↓↓↓

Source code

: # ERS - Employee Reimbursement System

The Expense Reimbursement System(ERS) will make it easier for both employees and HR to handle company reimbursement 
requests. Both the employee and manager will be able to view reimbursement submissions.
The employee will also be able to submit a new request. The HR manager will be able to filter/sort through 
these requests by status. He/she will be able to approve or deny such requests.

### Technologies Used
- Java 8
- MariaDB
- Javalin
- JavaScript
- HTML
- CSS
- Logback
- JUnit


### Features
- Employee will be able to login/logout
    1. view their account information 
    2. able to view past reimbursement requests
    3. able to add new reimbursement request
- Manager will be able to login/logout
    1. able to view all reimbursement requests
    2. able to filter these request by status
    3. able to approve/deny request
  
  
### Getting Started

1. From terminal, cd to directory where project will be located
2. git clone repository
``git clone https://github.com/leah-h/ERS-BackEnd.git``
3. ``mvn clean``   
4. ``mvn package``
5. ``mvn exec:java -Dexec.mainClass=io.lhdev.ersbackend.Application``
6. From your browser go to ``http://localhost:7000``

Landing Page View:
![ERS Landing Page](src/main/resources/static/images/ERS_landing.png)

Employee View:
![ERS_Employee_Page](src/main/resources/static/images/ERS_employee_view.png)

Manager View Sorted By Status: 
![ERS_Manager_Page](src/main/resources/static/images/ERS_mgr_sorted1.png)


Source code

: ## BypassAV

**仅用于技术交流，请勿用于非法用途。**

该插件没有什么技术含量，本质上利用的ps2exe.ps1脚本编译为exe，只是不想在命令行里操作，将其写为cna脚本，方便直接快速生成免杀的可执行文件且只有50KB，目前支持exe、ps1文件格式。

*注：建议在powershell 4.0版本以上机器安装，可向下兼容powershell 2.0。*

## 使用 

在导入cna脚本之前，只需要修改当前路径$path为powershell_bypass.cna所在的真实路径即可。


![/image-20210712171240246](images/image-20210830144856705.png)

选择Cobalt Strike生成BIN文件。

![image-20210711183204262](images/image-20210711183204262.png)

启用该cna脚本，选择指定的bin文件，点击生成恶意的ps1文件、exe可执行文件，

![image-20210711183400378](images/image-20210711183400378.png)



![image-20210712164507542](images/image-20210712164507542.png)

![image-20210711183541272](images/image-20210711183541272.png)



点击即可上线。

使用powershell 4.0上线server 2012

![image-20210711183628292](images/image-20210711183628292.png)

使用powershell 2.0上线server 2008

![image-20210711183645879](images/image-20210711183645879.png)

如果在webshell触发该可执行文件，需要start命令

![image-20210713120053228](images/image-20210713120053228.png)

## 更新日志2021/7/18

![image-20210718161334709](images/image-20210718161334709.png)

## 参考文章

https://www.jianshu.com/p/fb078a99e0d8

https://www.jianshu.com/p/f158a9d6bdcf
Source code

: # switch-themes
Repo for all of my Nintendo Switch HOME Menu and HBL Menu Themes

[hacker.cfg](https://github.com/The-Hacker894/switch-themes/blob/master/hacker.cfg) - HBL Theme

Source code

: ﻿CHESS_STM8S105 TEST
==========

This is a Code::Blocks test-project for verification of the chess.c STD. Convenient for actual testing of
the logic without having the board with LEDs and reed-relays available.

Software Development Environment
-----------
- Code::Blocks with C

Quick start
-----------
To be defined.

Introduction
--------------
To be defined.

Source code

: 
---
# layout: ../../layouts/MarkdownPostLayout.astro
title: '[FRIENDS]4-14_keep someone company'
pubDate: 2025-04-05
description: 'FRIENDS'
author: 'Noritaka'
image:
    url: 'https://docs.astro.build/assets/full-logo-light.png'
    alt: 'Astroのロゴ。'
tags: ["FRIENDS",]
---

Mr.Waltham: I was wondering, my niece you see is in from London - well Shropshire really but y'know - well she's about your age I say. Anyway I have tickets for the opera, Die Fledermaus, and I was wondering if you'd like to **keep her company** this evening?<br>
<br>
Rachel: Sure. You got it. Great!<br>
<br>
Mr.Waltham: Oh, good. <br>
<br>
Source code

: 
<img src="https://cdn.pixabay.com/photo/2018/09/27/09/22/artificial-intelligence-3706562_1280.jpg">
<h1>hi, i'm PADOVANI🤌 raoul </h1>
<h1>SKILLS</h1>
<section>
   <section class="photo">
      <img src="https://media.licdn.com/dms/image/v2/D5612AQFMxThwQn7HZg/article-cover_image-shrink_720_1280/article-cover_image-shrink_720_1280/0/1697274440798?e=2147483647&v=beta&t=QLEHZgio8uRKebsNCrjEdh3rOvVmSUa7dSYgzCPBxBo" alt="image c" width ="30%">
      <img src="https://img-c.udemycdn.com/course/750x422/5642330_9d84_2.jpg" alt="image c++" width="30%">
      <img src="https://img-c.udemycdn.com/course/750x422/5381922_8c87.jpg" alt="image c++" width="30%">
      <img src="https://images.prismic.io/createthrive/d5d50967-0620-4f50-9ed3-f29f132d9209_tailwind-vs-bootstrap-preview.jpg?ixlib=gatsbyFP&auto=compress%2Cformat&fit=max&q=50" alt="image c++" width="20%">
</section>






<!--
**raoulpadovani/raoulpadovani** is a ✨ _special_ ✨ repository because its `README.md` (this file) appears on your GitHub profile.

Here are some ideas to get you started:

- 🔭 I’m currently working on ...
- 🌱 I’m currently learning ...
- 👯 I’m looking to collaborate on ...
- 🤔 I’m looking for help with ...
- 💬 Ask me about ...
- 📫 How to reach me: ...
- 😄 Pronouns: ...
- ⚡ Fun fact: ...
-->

↑↑↑

◆ Assignment ◆
The reply should hold only the lines from the beginning of the listing above through the line with "2. able to view", each one written exactly as it appears.

◆ Solution for this task ◆
Source code

: # ERS - Employee Reimbursement System

The Expense Reimbursement System(ERS) will make it easier for both employees and HR to handle company reimbursement 
requests. Both the employee and manager will be able to view reimbursement submissions.
The employee will also be able to submit a new request. The HR manager will be able to filter/sort through 
these requests by status. He/she will be able to approve or deny such requests.

### Technologies Used
- Java 8
- MariaDB
- Javalin
- JavaScript
- HTML
- CSS
- Logback
- JUnit


### Features
- Employee will be able to login/logout
    1. view their account information 
    2. able to view past reimbursement requests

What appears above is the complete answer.